Baylor Cupp realized during his sophomore year of high school he had to do a lot in a little amount of time if he wanted to achieve his dream of playing at the highest level of college football.
So the Brock standout did just that, becoming one of the best tight ends in the United States and earning himself a scholarship to play for the Texas A&M Aggies this fall.
“I was midway through my junior year and no offers. I got concerned I might not get an offer, much less from a big school,” Cupp said.
It wasn’t for a lack of talent. Cupp, who stands 6-foot-6 and 248 pounds, has an abundance of that.
Cupp is rated as a five-star recruit, the No. 1 tight end in the country, No. 2 player in Texas, and No. 16 prospect in the country, according to 247Sports.com.
He was, however, battling back from a broken shoulder blade and a severe ankle injury that wiped out what he thought would be a great sophomore season.
All he could do was watch his Brock teammates.
“I’ve never gone that long without playing football. I was frustrated. I wanted out there,” he said.
And when he finally did return to the field as a junior, his impact was immediately felt. He excelled at both blocking and catching passes - in an offense that was heavily run-oriented. However, when the Eagles did go to the air, Cupp was the go-to receiver.
“After his sophomore year, during the spring, he matured because of the injuries. From that point forward he just got better and better,” Brock Coach Chad Worrell said.
Good enough that he caught the attention of first-year Texas A&M coach Jimbo Fisher, whose signing of Cupp made him one of the first two NCAA Division I signees in Brock’s short football history. The other is Cupp’s good friend since the second grade, offensive tackle John Brunner, who signed with the University of North Texas.
“It’s a great honor to join John in this. I think this is proof that Brock is on the map for other kids,” Cupp said.
“You talk about size, speed, power, length. I mean, how many guys can do that?” Fisher said. “And then he catches the ball and runs, and plays offense, plays defense.”
No less than 18 top-level schools made an offer to Cupp, including perennial power Alabama, along with the likes of Georgia, LSU, Notre Dame, Penn State, and Texas. This despite Cupp not making the camps circuit like a lot of players.
“Yeah, he’s as good as anybody out there,” Fisher said. “He didn’t go to all the crazy camps, didn’t go promote himself. He said ‘I know what I want to do and I know where I want to come.’
“He’s just a ballplayer. He’s a kid who’s smart. He’s tough, and those guys are hard matchups, man. He ran 4.55 (40-yard dash) in our camp two or three different times. Broad jump 10-6. Vertical 36 inches. The things he did athletically just were amazing.”
One camp Cupp did attend, however, was Fisher’s at A&M. It was there they gained a strong mutual admiration and respect for each other.
“He’s very down-to-earth and likes hard-working people,” Cupp said of Fisher.
“He went through three days of camp. A lot of guys come to a day or two. He went through three days, every rep of every drill of everything he did.

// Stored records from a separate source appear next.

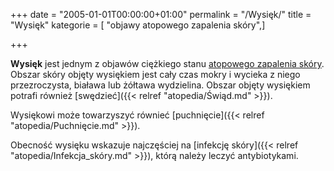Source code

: +++
date = "2005-01-01T00:00:00+01:00"
permalink = "/Wysięk/"
title = "Wysięk"
kategorie = [ "objawy atopowego zapalenia skóry",]

+++

**Wysięk** jest jednym z objawów ciężkiego stanu [atopowego zapalenia skóry](/atopedia/Atopowe_zapalenie_skóry). Obszar skóry objęty wysiękiem jest cały czas mokry i wycieka z niego przezroczysta, biaława lub żółtawa wydzielina. Obszar objęty wysiękiem potrafi również [swędzieć]({{< relref "atopedia/Świąd.md" >}}).

Wysiękowi może towarzyszyć równieć [puchnięcie]({{< relref "atopedia/Puchnięcie.md" >}}).

Obecność wysięku wskazuje najczęściej na [infekcję skóry]({{< relref "atopedia/Infekcja_skóry.md" >}}), którą należy leczyć antybiotykami.
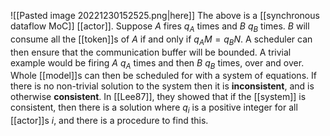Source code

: ![[Pasted image 20221230152525.png|here]]
The above is a [[synchronous dataflow MoC]] [[actor]]. Suppose $A$ fires $q_A$ times and $B$ $q_B$ times. $B$ will consume all the [[token]]s of $A$ if and only if $q_AM = q_BN$. A scheduler can then ensure that the communication buffer will be bounded. A trivial example would be firing $A$ $q_A$ times and then $B$ $q_B$ times, over and over. Whole [[model]]s can then be scheduled for with a system of equations. If there is no non-trivial solution to the system then it is **inconsistent**, and is otherwise **consistent**. In [[Lee87]], they showed that if the [[system]] is consistent, then there is a solution where $q_i$ is a positive integer for all [[actor]]s $i$, and there is a procedure to find this.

He just loves to play ball,” Fisher said. “You’ve got guys like that who have that kind of ability…now you don’t ever predict futures for anybody, but they have it and they have the right mentality.”
Though Cupp was not an Aggies fan - he wasn’t a fan of any college team, he said - he knew after visiting that A&M was where he wanted to play. And his plans, he said, are to be competing for a spot in the starting lineup as soon as spring practice starts.
He couldn’t wait to get to College Station once he graduated early from Brock in December. He’s majoring in business management.
And he’s ready to face the weekly challenges that playing in the Southeast Conference offer. Besides Alabama having been in the past four national championship games (winning two), the conference has produced nine national champions (Alabama with five, Florida with two, Auburn and LSU one each) and five runners-up (Alabama two, Auburn, LSU and Georgia one each).
“I told myself if I can’t dominate at this level (high school), I won’t be very good in the SEC,” Cupp said.
Cupp has a history of football success in his family. His father played collegiately at Louisiana Tech and at the semi-pro level with the Weatherford/Texas Bullets, who have won some semi-pro state and national titles.
Cupp transferred to Aledo in junior high because Brock had yet to add football to its sports curriculum. After football was approved in Brock, he transferred back midway through his freshman year.
“I was excited. Nothing against Aledo, but Brock is home,” he said. “From first grade on we were playing bigger schools and winning (in peewee football), so we knew we could be great right away.”
Indeed the Eagles have been, including winning a Class 3A Division I state championship in 2015 in only their second season of UIL eligibility.
In Cupp’s two varsity seasons, the Eagles were 26-5. They reached the 3A Division I title game in 2017 and returned to the semifinals in 2018.
“He left a great legacy at Brock,” Worrell said. “He worked hard, is super athletic, a great kid, team captain, and most of all he showed that if you want something bad enough you can get it.”